Data excerpts START

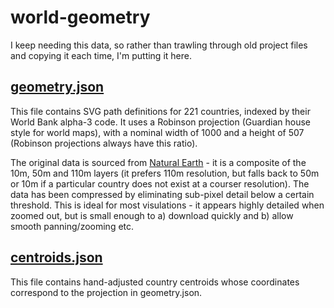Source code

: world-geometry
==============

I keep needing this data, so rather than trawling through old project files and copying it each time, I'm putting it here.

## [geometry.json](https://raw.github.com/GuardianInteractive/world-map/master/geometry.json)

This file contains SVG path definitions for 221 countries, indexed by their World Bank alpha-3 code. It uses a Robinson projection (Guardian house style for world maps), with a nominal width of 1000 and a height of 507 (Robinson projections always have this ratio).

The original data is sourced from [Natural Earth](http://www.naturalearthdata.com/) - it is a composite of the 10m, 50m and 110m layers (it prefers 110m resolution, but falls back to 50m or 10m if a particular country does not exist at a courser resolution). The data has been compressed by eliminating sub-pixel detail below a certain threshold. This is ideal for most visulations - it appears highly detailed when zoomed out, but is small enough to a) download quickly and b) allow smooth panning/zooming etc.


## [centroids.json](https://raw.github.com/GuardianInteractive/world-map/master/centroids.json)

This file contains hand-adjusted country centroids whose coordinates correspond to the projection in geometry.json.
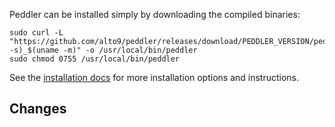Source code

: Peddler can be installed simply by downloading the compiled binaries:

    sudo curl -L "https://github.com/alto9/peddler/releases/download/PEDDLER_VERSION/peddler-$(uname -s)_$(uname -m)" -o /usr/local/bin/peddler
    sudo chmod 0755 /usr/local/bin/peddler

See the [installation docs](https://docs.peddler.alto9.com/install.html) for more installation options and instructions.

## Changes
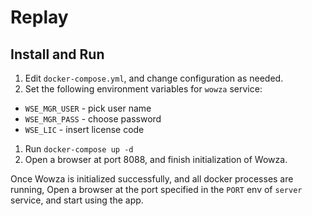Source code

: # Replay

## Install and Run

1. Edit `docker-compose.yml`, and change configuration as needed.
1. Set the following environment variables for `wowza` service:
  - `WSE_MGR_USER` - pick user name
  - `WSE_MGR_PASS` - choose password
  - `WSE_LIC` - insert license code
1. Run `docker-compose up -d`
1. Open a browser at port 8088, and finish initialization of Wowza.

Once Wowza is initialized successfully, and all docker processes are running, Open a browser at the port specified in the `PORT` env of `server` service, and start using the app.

Data excerpts END

Your instructions: Only lines holding the word "compose" belong in the answer; copy all of them from the records.

Solution:
1. Edit `docker-compose.yml`, and change configuration as needed.
1. Run `docker-compose up -d`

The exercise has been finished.